Remix.run Logo
Seb-C a day ago

> I'm curious if anyone can think of any other non-alphabetic characters used in legal names around the world, in other scripts?

Latin characters are NOT allowed in official names for Japanese citizens. It must be written in Japanese characters only.

For foreigners living in Japan it's quite frequent to end up in a situation where their official name in Latin does not pass the validation rules of many forms online. Issues like forbidden characters, or because it's too long since Japanese names (family name + first name) are typically only 4 characters long.

Also, when you get a visa to Japan, you have to bend and disform the pronunciation of your name to make it fit into the (limited) Japanese syllabary.

Funnily, they even had to register a whole new unicode range at some point, because old administrative documents sometimes contains characters that have been deprecated more than a century ago.

https://ccjktype.fonts.adobe.com/2016/11/hentaigana.html

crazygringo a day ago | parent [-]

Very interesting about Japan!

To be clear, I wasn't thinking about within a specific country though.

More like, what is the set of all characters that are allowed in legal names across the world?
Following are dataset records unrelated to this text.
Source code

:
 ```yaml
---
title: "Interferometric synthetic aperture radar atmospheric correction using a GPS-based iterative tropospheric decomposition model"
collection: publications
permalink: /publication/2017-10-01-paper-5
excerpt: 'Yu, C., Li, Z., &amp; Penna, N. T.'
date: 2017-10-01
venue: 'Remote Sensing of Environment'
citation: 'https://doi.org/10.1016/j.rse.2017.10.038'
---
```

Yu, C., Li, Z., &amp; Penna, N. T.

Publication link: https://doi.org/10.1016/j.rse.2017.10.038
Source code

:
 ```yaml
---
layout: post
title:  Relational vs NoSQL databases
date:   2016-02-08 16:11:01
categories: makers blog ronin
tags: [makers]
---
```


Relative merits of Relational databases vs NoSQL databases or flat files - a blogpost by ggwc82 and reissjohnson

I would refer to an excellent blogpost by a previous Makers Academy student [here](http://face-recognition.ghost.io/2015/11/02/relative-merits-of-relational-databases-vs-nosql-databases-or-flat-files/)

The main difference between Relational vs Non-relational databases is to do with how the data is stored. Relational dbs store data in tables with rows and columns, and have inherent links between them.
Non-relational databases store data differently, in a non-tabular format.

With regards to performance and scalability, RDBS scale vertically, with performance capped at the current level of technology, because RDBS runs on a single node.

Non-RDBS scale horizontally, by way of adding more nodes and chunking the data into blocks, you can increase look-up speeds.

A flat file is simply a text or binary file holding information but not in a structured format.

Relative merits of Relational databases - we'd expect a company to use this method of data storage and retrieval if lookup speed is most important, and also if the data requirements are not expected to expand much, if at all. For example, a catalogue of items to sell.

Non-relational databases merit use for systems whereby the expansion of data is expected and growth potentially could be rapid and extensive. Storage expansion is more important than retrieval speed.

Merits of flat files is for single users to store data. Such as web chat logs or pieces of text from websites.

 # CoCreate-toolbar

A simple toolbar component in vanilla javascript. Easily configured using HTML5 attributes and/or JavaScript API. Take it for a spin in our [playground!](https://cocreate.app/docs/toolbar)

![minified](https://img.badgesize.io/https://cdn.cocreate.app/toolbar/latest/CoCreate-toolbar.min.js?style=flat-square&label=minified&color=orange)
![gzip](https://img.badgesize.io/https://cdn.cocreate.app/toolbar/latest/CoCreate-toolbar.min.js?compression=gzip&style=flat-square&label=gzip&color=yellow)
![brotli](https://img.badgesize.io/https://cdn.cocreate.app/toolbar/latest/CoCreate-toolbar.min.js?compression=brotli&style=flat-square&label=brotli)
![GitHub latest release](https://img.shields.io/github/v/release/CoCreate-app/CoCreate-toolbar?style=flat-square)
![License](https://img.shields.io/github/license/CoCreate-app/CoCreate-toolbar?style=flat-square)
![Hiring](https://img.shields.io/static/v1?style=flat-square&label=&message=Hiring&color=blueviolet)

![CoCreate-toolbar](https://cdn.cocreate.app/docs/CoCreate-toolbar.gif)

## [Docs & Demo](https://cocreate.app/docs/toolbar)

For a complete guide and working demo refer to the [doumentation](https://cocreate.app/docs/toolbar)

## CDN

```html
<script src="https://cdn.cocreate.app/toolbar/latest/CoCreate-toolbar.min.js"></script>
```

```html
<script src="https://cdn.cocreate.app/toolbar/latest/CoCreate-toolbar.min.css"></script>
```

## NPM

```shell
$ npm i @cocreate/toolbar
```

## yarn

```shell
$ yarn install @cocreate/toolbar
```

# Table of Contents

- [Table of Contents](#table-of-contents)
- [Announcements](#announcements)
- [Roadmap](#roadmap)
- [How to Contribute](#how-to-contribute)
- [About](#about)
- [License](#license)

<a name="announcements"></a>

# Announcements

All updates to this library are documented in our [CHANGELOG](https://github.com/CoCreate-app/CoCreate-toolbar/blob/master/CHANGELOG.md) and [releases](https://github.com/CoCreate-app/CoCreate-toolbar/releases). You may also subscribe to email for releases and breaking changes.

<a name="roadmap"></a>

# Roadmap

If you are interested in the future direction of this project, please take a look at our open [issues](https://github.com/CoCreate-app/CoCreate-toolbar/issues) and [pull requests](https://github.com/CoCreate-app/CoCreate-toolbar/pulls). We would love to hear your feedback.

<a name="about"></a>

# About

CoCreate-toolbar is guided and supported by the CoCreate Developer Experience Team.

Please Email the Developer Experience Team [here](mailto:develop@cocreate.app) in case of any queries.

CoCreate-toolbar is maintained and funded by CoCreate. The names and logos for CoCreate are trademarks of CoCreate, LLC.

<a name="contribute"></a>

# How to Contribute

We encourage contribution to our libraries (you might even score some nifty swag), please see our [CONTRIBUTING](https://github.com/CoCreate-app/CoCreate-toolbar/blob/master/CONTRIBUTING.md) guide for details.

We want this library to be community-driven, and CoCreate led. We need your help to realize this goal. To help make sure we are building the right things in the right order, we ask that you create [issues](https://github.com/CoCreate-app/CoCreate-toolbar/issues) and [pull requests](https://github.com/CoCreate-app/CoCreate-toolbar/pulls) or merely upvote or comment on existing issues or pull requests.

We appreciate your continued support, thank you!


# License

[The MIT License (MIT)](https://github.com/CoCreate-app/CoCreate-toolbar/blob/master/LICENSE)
You know, to eliminate things like emoji, mathematical symbols, and so forth.

Seb-C a day ago | parent [-]

Ah, I see.

I don't know, but I would bet that the sum of all corner cases and exceptions in the world would make it pretty hard to confidently eliminate any "obvious" characters.

From a technical standpoint, unicode emojis are probably safe to exclude, but on the other hand, some scripts like Chinese characters are fundamentally pictograms, which is semantically not so different than an emoji.

Maybe after centuries of evolution we will end up with a legit universal language based on emojis, and people named with it.

crazygringo a day ago | parent [-]

Chinese characters are nothing like emoji. They are more akin to syllables. There is no semantic similarity to emoji at all, even if they were originally derived from pictorial representations.

And they belong to the {Alphabetic} Unicode class.

I'm mostly curious if Unicode character classes have already done all the hard work.